Please copy every line below that contains the string "moving".

■ ■ ■ ■ ■ ■ ■

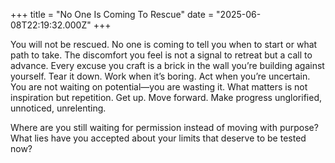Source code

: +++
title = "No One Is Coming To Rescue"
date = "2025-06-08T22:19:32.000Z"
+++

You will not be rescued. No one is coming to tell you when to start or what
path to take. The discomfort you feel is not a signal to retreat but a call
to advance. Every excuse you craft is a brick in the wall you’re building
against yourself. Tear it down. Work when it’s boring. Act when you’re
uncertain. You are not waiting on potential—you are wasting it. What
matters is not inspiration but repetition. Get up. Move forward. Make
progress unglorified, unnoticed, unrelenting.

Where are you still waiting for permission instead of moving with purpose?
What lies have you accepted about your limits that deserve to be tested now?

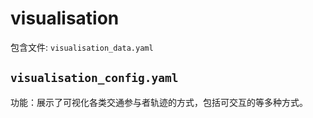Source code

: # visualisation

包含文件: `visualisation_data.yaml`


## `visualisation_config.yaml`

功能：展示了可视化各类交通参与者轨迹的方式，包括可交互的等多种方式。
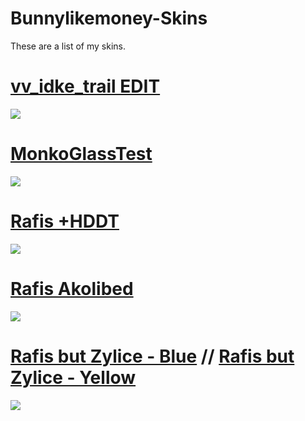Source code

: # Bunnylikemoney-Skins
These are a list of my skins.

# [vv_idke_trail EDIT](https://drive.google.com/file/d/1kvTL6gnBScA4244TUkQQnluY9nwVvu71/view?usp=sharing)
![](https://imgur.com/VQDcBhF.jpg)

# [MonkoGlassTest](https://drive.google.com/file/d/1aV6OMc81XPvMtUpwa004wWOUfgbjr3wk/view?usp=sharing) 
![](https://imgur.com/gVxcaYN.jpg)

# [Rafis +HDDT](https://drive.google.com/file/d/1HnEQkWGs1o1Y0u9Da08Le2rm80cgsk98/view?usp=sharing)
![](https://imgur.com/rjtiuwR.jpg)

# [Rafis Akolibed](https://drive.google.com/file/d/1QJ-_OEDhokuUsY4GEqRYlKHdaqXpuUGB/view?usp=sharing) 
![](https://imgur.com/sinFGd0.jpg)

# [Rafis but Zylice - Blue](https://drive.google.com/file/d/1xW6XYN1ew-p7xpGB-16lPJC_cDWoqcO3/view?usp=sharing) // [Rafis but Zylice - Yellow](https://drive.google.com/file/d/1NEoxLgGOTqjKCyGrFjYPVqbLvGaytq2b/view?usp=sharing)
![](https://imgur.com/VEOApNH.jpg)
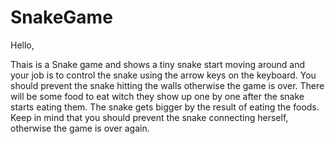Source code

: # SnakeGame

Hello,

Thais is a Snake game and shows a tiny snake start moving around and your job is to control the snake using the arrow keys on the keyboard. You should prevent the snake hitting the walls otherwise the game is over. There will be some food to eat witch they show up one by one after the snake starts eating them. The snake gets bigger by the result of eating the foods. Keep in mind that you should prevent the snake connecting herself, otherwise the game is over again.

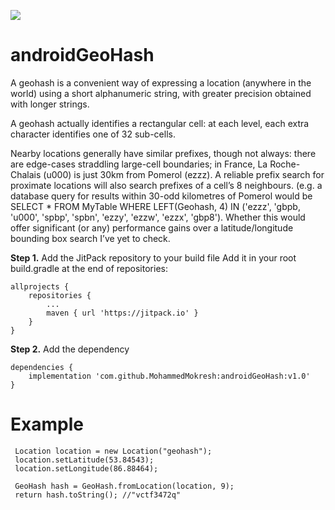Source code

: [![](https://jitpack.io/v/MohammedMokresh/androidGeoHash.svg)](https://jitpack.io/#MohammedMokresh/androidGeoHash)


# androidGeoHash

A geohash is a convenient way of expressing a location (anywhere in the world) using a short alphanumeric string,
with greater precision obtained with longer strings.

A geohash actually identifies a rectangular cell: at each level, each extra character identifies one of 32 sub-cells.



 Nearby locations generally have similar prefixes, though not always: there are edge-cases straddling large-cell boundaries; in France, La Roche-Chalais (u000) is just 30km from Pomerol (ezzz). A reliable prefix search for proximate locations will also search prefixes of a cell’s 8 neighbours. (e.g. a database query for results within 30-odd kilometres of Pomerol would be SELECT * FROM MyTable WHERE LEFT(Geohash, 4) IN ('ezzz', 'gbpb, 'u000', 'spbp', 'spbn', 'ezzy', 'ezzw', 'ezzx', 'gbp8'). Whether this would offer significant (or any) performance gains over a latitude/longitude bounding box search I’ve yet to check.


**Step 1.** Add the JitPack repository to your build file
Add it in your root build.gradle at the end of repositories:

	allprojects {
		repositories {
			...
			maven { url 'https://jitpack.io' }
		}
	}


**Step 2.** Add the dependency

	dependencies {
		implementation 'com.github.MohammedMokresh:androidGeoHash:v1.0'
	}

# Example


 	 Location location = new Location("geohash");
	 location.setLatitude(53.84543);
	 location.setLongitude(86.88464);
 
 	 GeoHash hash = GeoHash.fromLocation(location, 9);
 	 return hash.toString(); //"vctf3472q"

■ ■ ■ ■ ■ ■ ■

**Exercise response:**
Where are you still waiting for permission instead of moving with purpose?
Thais is a Snake game and shows a tiny snake start moving around and your job is to control the snake using the arrow keys on the keyboard. You should prevent the snake hitting the walls otherwise the game is over. There will be some food to eat witch they show up one by one after the snake starts eating them. The snake gets bigger by the result of eating the foods. Keep in mind that you should prevent the snake connecting herself, otherwise the game is over again.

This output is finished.